_Exercise prompt:_ Provide again, from the entries below, every line from the one containing "algorithms for L0-regularized" through the one containing "Henri Poincaré, France.", exactly as written, and no other line.

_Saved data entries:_
BEGIN

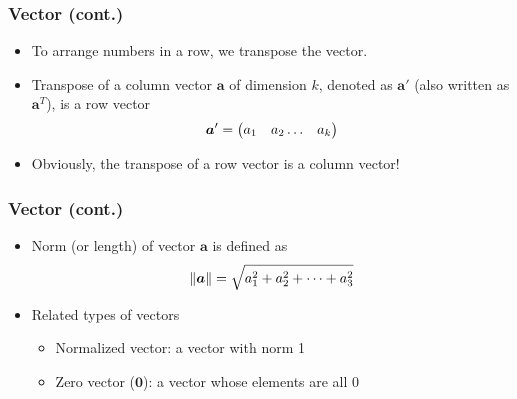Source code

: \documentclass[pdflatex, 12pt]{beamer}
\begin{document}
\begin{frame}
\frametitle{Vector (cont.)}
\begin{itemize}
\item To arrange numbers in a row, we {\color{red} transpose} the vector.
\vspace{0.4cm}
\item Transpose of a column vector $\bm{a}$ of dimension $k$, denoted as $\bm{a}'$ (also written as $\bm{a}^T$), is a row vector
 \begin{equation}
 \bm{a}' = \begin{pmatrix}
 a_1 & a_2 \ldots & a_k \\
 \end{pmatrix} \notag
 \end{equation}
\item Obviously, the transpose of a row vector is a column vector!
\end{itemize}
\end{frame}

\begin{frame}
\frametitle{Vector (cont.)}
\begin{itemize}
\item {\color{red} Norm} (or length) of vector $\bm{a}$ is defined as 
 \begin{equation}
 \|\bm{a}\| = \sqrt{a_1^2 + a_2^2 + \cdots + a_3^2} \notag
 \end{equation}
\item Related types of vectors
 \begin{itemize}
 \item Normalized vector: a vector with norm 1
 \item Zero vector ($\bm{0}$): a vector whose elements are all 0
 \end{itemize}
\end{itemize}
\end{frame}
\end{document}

END
BEGIN

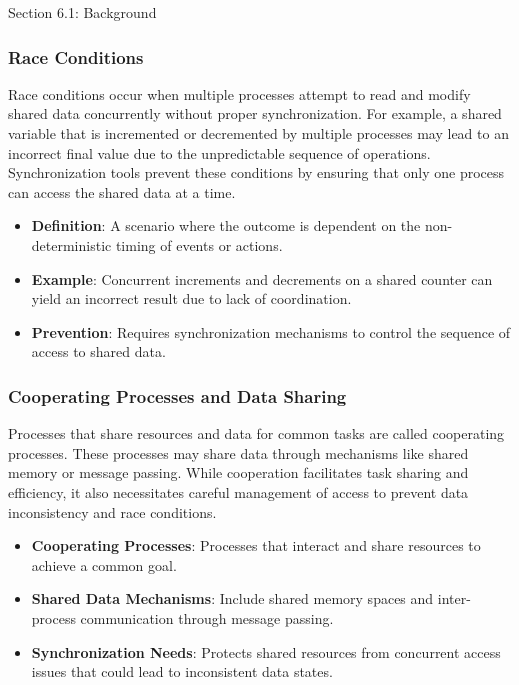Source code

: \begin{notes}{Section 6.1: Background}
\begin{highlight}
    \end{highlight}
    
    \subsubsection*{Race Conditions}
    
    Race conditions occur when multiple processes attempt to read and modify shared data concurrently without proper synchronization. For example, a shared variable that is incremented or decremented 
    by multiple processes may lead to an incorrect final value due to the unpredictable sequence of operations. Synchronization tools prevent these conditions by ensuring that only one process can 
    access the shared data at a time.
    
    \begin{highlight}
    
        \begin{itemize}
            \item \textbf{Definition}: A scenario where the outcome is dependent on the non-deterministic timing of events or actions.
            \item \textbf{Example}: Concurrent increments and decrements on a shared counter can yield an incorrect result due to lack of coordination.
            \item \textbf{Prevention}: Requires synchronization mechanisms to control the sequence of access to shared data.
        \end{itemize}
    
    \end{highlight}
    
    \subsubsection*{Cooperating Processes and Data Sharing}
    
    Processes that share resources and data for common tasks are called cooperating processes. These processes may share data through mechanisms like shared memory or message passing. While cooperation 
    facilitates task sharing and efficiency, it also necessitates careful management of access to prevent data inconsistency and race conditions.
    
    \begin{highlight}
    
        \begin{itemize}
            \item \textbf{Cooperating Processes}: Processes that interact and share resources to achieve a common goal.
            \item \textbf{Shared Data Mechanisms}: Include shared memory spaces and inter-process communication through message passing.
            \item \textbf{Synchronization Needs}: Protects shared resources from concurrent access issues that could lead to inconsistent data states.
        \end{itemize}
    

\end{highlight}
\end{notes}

END
BEGIN

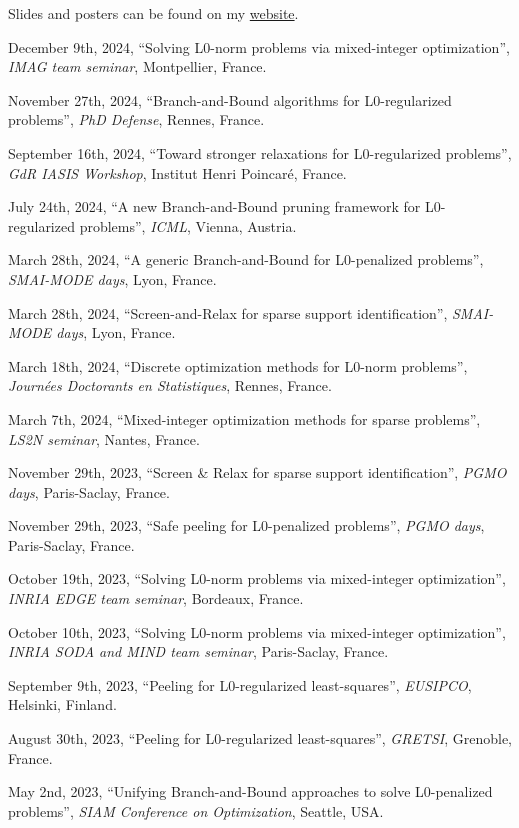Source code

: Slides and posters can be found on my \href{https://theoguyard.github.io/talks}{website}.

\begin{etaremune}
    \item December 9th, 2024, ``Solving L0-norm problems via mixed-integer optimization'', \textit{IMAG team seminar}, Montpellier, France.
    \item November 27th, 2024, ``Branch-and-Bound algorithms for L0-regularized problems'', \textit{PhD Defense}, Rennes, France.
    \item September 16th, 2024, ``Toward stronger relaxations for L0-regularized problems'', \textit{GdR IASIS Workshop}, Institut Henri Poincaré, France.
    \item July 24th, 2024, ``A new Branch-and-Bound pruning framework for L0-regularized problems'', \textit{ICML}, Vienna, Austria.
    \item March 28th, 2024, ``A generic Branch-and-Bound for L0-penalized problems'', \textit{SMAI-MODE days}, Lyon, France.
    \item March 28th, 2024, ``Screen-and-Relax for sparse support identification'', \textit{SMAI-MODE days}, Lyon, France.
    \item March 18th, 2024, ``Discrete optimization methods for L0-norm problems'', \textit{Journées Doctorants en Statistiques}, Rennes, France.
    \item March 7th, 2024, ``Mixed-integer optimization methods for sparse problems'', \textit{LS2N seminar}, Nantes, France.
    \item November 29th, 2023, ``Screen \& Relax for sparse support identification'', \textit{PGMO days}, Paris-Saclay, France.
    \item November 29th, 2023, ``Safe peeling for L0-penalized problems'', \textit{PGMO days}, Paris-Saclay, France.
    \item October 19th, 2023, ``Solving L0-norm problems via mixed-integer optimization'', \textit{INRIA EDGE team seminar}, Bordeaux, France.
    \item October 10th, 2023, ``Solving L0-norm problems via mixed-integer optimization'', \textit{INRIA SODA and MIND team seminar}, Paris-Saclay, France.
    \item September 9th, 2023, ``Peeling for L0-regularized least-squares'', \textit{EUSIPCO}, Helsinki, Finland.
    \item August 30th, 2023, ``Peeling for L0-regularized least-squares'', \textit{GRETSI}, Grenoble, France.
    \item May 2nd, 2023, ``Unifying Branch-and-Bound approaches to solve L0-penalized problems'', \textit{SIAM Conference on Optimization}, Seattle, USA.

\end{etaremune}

END

_Task answer:_
    \item November 27th, 2024, ``Branch-and-Bound algorithms for L0-regularized problems'', \textit{PhD Defense}, Rennes, France.
    \item September 16th, 2024, ``Toward stronger relaxations for L0-regularized problems'', \textit{GdR IASIS Workshop}, Institut Henri Poincaré, France.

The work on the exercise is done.